A 5K race can offer both victory and heartbreak, but capturing those moments on video requires both planning ahead and making on-the-spot decisions about where the camera operators should be.
A project led by Aaron T. Becker, assistant professor of electrical and computer engineering at the University of Houston, will study how to direct a team of mobile robots to document a race, predicting likely events and changing plans based on real-time action.
Getting robots to capture video footage is easy. The difficulty lies in directing them to act on their own to capture the most pertinent moments of the race, required for weaving an engaging and complete narrative from the footage.
The camera-equipped robots will be programed to gather information as they go, without knowing in advance what will happen, including who will win the race. “Unlike the highlight reel in MarioKart™, real robots won’t know ahead of time where the interesting parts will be,” Becker explained, “but they will know a lot of probability theory and will be able to calculate the odds of good video footage as a function of race status and robot position.”
He will collaborate with Dylan Shell, associate professor of computer science and engineering at Texas A&M University, and Jason O’Kane, professor of engineering and computing at the University of South Carolina, on the project, which is funded by a $600,000 grant from the National Science Foundation.
The project will play out over three years, with the robots tasked with filming a 5K race on the UH campus each year. Becker, whose lab works on a number of projects involving swarm robotics, said the quality of the resulting documentary should improve each year.
A date for the first race has not been set, but the team is searching for partners.
The project will start with five robots, including a robotic car capable of moving up to 10 mph, currently being built by a senior design team made up of electrical engineering students Rhema Ike, Farah Luba, Henry Nguyen and Ramsey Daou.

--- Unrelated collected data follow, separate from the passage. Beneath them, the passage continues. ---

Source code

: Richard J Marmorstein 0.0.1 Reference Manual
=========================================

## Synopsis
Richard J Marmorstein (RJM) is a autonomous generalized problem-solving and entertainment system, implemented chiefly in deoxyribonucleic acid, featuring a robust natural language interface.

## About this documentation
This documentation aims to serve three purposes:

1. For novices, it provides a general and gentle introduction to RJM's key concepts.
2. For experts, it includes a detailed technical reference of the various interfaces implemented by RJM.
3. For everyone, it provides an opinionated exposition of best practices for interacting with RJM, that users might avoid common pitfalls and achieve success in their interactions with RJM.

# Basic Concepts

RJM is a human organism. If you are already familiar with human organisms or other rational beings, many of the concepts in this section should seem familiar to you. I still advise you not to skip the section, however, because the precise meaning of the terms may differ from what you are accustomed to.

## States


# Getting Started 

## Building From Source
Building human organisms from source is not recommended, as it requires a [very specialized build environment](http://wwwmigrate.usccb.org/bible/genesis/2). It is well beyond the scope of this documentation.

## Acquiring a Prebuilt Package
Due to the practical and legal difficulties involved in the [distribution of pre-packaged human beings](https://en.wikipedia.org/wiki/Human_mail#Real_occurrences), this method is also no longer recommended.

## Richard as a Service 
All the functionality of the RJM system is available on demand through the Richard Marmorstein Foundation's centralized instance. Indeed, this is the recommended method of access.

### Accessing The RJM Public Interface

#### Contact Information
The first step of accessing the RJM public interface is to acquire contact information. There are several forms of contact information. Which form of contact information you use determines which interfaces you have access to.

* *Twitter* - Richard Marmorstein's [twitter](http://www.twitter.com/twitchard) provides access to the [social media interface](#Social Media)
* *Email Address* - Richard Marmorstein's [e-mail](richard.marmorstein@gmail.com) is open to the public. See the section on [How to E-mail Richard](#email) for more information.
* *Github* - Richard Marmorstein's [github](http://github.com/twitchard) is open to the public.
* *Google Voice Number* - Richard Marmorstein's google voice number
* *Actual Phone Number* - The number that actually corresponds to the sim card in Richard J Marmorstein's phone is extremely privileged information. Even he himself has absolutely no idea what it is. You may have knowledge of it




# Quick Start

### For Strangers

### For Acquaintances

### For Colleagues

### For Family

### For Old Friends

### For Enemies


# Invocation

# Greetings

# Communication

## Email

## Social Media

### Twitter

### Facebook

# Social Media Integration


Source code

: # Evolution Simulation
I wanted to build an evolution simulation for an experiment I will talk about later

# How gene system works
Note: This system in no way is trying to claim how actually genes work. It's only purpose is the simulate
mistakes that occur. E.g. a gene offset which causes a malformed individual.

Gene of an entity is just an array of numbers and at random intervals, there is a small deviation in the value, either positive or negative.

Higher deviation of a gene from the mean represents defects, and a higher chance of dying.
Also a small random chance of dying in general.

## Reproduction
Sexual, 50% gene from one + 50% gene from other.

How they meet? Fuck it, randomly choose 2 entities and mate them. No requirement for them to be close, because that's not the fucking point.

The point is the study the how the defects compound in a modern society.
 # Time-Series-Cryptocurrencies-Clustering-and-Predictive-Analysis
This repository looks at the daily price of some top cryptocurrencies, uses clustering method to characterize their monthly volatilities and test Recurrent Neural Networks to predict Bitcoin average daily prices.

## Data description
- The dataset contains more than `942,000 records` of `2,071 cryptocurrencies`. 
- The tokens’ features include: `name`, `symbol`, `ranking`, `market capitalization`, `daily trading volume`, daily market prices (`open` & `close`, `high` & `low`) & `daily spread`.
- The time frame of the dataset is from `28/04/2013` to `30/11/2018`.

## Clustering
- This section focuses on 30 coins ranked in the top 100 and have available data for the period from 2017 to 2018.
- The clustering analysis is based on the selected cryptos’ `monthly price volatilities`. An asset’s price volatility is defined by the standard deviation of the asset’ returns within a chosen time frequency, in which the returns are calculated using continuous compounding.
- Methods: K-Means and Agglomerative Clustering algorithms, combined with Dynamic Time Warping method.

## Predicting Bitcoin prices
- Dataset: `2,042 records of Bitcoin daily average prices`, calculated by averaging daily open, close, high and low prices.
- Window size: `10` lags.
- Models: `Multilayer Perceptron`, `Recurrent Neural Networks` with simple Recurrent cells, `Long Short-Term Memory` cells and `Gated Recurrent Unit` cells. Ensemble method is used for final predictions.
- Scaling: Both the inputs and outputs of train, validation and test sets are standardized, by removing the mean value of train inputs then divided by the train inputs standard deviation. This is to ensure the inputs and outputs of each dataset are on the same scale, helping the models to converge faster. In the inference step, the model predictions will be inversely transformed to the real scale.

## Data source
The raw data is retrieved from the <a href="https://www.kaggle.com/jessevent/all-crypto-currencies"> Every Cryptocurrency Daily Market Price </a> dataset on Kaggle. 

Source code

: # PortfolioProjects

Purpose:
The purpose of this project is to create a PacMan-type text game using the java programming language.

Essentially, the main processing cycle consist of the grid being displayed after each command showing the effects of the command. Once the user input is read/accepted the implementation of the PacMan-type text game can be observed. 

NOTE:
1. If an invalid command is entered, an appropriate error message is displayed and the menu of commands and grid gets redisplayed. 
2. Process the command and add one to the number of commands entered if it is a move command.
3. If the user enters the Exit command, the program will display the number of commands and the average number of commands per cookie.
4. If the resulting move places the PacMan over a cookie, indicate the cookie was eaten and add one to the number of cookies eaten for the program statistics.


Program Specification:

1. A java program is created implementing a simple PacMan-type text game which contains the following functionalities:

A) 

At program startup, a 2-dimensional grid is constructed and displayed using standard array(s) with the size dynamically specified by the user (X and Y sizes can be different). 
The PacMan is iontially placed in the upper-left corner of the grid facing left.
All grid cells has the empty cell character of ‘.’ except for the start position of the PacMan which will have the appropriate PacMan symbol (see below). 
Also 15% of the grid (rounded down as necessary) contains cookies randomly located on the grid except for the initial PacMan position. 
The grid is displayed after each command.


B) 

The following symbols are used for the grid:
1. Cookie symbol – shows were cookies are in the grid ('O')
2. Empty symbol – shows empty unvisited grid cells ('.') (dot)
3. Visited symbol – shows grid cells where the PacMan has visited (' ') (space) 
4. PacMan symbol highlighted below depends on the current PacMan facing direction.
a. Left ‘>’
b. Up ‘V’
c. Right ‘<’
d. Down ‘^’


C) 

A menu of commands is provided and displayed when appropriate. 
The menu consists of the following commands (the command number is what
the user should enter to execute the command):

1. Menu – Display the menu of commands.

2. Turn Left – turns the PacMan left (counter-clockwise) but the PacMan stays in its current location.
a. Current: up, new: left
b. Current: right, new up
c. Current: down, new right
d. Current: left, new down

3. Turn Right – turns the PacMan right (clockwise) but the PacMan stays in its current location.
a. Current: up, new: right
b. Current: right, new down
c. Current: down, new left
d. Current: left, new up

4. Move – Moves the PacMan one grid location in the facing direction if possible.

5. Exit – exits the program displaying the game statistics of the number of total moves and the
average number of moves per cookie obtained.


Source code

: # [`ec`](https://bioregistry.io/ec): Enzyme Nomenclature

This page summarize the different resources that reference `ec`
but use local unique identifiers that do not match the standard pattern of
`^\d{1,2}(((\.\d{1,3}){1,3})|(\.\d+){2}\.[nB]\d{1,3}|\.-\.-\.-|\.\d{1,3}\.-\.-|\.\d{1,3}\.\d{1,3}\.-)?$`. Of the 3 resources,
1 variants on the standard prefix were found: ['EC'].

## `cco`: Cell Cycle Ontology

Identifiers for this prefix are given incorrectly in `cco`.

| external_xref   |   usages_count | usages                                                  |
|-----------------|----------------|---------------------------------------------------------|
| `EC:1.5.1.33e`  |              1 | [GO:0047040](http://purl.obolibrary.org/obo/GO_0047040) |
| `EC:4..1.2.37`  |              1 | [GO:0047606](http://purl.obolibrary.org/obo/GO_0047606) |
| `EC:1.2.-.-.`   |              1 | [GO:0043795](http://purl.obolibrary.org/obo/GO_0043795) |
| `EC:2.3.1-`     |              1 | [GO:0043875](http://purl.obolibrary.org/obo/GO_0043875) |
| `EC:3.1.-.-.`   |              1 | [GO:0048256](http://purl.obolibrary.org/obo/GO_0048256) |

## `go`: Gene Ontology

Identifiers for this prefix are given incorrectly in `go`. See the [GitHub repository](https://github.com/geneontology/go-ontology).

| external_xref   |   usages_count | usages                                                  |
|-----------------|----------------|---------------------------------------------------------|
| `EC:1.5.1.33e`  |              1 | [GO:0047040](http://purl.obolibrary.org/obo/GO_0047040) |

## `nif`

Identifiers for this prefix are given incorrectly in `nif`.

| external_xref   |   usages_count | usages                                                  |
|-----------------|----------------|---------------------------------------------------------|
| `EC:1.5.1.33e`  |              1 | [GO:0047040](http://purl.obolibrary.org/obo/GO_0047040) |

The first task, Ike said, is training the car to autonomously track a runner for the entire 5K race. She will graduate in May and continue working on the project as a graduate student.
“I love making autonomous robots,” she said. “The overall goal is to make a system where a robot can actually predict what will happen, and that’s pretty cool.”
In an upcoming paper, the researchers propose several potential applications for what they expect to learn, from explaining the outcome of an athletic competition to identifying the cause of an explosion. Directing robots to produce documentary-style coverage of a race encapsulates many of the elements those other projects would require, they said.